Lagi-lagi, Pemerintah Indonesia mengumumkan kenaikan harga BBM per Sabtu siang (3 September 2022). Dan seperti kejadian-kejadian sebelumnya, masyarakat terlihat antri BBM di SPBU sebelum terjadi kenaikan harga. Di beberapa SPBU, BBM pun tetiba menjadi habis menjelang kenaikan. Biasalah, memanfaatkan kesempatan dalam kesempitan.
Dalam akun face book resmi Menteri Keuangan saat ini, Sri Mulyani Indrawati, menuliskan beberapa pokok pikiran terkait dengan kenaikan harga BBM ini.
Diantaranya, dikatakan Presiden Joko Widodo menyampaikan bahwa uang negara harus diprioritaskan untuk melindungi masyarakat kurang mampu. Juga merupakan komitmen pemerintah agar penggunaan subsidi ini benar-benar tepat sasaran.
Menurut Sri Mulyani, ternyata anggaran subsidi dan kompensasi seperti yang dituangkan dalam Perpres 98/2022 sebesar 502,4 triliun rupiah telah meningkat 3 kali lipat dari alokasi awal. Dan sebagian besarnya diperuntukkan bagi subsidi BBM. Karena makin tekor, maka mau tidak mau, harga BBM harus dinaikkan.
Kenaikan 3 jenis BBM kali ini cukup signifikan. Pertamax naik sebesar 13,79%. Sementara pertalite, mengalami kenaikan harga hingga 23,50%. Sedangkan solar subsidi, mengalami kenaikan yang lebih tinggi, yaitu sebesar 24,26% dari harga lama.

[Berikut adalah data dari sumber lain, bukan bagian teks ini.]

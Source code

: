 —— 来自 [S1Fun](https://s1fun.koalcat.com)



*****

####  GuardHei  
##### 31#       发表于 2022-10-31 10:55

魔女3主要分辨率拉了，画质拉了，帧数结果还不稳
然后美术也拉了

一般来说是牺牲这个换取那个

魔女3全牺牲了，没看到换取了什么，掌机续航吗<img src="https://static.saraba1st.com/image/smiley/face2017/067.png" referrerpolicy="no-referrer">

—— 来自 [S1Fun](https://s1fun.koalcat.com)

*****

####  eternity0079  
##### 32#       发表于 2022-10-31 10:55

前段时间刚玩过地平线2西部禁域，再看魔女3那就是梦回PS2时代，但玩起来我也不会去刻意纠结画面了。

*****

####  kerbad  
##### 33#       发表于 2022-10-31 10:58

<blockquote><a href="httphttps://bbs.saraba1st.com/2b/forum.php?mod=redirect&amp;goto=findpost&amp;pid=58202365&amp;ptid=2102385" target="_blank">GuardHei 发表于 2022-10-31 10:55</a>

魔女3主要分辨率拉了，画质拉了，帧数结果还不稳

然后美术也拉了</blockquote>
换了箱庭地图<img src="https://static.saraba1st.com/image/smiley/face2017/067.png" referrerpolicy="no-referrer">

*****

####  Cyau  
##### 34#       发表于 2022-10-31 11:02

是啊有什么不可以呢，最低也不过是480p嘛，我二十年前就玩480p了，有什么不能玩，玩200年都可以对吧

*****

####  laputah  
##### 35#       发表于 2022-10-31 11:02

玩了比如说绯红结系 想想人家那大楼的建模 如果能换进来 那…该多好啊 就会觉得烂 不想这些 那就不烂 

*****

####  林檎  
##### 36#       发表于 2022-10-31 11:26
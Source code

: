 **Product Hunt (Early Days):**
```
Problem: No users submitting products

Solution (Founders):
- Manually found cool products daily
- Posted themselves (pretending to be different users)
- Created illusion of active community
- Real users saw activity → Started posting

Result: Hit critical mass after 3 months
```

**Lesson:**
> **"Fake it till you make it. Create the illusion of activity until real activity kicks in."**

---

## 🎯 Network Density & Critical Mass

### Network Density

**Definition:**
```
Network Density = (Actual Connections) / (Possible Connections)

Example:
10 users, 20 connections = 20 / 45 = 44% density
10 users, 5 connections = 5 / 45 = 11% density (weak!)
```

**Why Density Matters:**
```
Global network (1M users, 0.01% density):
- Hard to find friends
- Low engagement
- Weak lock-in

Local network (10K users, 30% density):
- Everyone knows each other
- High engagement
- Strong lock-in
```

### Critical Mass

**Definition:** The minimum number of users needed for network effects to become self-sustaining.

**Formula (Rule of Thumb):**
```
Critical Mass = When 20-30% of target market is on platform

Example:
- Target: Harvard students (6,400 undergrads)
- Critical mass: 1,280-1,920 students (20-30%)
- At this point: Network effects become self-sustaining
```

Pertalite: harga lama Rp 7.650 ---- harga baru Rp 10.000 ---- jumlah kenaikan Rp 2.350 atau 23,50%
Solar subsidi: lama Rp 5.150 ---- harga baru Rp 6.800 ---- jumlah kenaikan Rp 1.650 atau 24,26%
Pertamax: harga lama Rp 12.500 ---- harga baru Rp 14.500 ---- jumlah kenaikan Rp 2.000 atau 13,79%
Kenaikan harga BBM, selalu akan membuat masyarakat panik untuk membeli ala kadarnya. Mereka rela antri berjam-jam, hanya untuk mengisi kendaraannya dengan BBM harga lama. Panic buying ini, membuat pemilik SPBU pun menjadi nakal dan sengaja menahan BBM nya agar dijual setelah pengumuman pemberlakuan harga. Lagu lama, kata teman saya.
Akankah BLT BBM tepat sasaran?
Seperti yang dirilis oleh kompas.com per 3 September 2022, Presiden Jokowi mengakui bahwa BLT BBM yang disalurkan pemerintah, tidak mungkin tepat sasaran hingga seratus persen. Bahkan Jokowi menyebutkan, bisa jadi hanya dinikmati oleh segelintir orang. Sementara, yang seharusnya masuk kriteria penerima manfaat, tak mendapatkannya.
Membaca dan mendengar langsung statemen sang pemimpin, nampaknya kita menjadi skeptis perihal ketepatan sasaran dan kelancaran distribusi BLT BBM. Juga penyaluran subsidi BBM kepada 16 juta pekerja yang berpendapatan di bawah standar.
Terkait dengan ketepatan sasaran. Timbul banyak pertanyaan, BLT ini diperuntukkan bagi mereka yang berdampak langsung dalam menggunakan kendaraan dengan BBM bersubsidi, ataukah diperuntukkan bagi mereka yang selama ini telah menikmati BLT atau PKH dan bantuan lain karena menyandang gelar miskin?